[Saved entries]
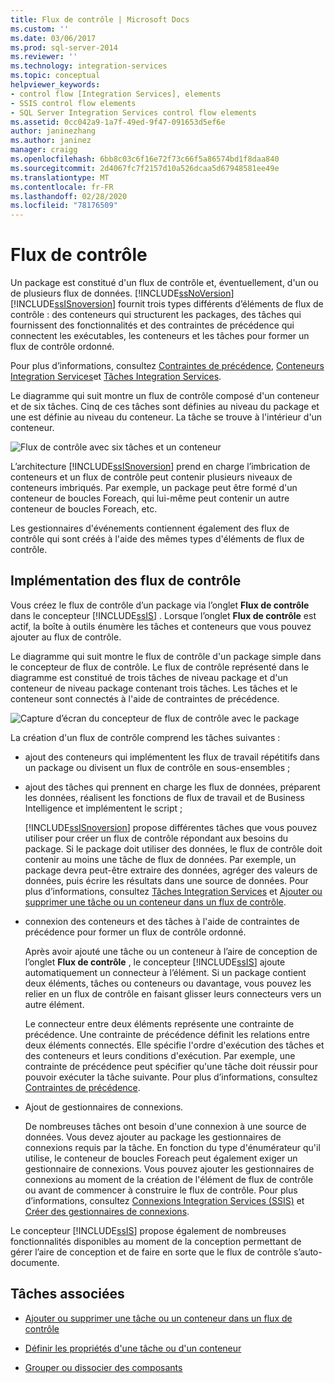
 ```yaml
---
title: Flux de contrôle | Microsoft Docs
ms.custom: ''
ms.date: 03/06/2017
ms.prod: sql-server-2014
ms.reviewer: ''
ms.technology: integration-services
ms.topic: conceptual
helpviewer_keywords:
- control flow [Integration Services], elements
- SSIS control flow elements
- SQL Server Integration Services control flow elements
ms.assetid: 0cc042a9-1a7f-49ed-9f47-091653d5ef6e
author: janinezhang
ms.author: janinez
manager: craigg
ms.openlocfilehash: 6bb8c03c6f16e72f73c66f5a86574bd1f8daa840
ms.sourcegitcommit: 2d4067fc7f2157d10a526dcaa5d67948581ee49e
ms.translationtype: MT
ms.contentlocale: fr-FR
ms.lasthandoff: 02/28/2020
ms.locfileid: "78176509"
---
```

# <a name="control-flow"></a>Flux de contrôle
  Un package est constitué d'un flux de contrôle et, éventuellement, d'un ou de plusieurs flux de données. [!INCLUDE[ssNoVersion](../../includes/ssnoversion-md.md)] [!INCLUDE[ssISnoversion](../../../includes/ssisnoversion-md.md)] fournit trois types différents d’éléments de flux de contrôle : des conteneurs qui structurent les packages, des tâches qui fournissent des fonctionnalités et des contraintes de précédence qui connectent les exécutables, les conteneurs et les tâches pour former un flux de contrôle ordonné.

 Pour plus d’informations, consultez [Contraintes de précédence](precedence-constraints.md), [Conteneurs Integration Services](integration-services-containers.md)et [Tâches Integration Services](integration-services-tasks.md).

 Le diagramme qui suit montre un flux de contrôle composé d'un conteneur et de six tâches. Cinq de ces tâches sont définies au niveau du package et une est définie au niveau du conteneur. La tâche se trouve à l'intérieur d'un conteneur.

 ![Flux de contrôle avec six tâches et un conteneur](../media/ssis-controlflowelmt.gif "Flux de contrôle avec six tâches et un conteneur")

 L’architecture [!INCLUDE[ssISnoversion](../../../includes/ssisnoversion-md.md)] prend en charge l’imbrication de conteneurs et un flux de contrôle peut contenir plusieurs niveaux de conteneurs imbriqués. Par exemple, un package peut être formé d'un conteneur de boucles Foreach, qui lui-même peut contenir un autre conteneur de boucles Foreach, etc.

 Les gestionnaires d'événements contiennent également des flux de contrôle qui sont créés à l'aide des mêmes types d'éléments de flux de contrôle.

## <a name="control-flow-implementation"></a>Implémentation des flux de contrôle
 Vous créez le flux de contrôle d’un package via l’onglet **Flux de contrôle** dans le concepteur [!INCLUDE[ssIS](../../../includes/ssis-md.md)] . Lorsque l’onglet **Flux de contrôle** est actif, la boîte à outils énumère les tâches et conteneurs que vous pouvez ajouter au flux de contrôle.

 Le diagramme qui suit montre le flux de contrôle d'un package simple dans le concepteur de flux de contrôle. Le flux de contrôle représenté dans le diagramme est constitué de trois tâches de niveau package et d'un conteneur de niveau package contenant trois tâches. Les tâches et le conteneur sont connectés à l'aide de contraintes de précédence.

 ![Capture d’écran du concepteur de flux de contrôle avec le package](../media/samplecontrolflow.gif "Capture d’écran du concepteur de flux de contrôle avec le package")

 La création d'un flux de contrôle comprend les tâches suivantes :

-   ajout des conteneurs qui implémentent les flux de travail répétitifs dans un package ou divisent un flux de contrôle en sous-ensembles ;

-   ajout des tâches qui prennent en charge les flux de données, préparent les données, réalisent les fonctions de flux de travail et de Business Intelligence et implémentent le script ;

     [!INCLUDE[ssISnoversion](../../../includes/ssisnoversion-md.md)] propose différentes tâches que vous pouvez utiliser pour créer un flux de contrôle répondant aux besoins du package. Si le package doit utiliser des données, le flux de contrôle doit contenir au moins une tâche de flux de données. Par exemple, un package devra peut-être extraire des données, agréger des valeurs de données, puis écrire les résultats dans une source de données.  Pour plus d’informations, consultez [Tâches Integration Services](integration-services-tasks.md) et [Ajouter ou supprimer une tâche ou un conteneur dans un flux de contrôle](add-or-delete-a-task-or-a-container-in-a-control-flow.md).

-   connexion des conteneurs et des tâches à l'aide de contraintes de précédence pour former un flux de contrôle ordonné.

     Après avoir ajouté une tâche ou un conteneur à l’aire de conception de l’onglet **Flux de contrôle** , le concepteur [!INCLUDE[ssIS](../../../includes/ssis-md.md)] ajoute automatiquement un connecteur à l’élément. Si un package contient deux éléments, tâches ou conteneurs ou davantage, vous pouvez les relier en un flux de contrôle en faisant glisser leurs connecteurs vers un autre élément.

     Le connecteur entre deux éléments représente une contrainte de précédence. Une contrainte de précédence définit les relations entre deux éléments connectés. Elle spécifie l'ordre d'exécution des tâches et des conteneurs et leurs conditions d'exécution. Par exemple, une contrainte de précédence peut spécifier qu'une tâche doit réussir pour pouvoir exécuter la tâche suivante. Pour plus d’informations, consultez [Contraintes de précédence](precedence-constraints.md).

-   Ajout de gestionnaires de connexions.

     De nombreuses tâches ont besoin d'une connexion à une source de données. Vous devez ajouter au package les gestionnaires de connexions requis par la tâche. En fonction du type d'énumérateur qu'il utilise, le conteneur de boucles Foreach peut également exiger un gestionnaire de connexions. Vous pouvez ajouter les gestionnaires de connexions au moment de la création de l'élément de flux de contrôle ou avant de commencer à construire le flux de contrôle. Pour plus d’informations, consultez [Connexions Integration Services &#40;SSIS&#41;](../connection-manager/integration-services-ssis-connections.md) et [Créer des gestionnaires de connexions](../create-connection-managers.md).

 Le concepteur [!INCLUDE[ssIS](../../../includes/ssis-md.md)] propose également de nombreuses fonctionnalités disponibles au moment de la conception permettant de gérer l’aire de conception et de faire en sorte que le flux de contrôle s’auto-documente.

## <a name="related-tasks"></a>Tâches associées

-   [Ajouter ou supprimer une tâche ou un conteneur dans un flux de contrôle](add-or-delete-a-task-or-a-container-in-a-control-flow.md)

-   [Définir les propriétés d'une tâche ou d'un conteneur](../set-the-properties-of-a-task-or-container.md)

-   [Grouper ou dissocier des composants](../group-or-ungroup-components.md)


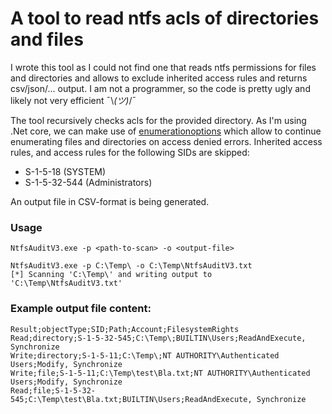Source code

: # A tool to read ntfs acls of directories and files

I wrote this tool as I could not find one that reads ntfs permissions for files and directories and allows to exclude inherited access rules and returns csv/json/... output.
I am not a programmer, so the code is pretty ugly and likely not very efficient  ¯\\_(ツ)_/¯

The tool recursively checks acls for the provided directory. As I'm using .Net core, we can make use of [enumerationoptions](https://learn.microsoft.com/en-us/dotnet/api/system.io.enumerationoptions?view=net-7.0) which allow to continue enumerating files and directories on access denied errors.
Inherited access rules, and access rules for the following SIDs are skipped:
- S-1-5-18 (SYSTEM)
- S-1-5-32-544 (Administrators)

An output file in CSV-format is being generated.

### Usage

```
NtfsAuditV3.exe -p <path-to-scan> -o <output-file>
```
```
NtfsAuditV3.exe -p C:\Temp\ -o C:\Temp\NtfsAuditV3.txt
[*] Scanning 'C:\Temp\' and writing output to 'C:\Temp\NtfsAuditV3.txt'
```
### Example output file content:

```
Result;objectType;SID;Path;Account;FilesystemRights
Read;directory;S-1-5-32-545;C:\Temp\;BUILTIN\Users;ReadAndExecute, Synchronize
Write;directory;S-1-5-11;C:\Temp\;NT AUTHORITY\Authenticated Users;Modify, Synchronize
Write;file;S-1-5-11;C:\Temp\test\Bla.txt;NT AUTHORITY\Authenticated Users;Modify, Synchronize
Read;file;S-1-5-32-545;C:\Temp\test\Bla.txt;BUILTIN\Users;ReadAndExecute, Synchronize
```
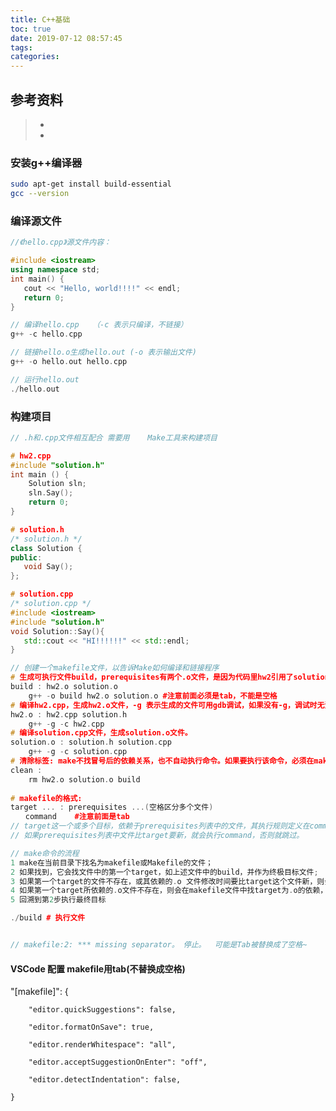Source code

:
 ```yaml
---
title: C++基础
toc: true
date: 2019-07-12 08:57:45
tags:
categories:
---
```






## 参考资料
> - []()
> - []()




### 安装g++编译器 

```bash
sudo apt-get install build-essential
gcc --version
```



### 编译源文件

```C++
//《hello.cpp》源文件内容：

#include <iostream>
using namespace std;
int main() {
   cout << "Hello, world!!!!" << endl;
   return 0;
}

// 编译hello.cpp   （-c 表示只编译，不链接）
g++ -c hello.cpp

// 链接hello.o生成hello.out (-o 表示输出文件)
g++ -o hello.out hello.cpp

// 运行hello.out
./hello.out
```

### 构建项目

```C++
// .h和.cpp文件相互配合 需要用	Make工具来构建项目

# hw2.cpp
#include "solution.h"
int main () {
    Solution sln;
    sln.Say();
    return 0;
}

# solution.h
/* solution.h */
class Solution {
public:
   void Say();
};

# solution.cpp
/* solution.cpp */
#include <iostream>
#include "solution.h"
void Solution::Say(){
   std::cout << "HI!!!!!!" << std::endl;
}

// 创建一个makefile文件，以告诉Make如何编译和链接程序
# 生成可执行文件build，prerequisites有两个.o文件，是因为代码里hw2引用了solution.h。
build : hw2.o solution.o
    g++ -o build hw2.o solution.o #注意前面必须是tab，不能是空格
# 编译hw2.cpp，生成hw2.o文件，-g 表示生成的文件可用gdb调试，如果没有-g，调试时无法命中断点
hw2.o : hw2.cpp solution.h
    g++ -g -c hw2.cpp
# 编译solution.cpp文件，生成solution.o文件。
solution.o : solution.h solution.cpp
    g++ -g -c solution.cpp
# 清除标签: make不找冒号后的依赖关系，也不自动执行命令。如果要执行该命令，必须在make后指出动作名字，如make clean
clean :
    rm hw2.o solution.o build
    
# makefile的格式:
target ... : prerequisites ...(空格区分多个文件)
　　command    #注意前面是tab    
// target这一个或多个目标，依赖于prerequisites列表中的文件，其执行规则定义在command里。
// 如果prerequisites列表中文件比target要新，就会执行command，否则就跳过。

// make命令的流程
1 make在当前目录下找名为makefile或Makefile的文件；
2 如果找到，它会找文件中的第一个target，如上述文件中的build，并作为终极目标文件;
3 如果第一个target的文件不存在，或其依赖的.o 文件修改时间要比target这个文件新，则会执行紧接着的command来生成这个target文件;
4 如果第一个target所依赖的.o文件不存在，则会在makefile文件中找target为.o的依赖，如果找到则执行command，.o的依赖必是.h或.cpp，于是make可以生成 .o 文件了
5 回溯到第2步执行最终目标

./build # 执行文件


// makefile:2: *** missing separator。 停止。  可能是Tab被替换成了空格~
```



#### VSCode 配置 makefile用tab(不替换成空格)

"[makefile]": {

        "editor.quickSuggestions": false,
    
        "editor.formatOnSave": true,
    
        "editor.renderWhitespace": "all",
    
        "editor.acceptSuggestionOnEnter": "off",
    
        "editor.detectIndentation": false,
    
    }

### What to work on
Every line holding the word "media" should be copied out of the records above.

### Result for this task
 ![Flux de contrôle avec six tâches et un conteneur](../media/ssis-controlflowelmt.gif "Flux de contrôle avec six tâches et un conteneur")
 ![Capture d’écran du concepteur de flux de contrôle avec le package](../media/samplecontrolflow.gif "Capture d’écran du concepteur de flux de contrôle avec le package")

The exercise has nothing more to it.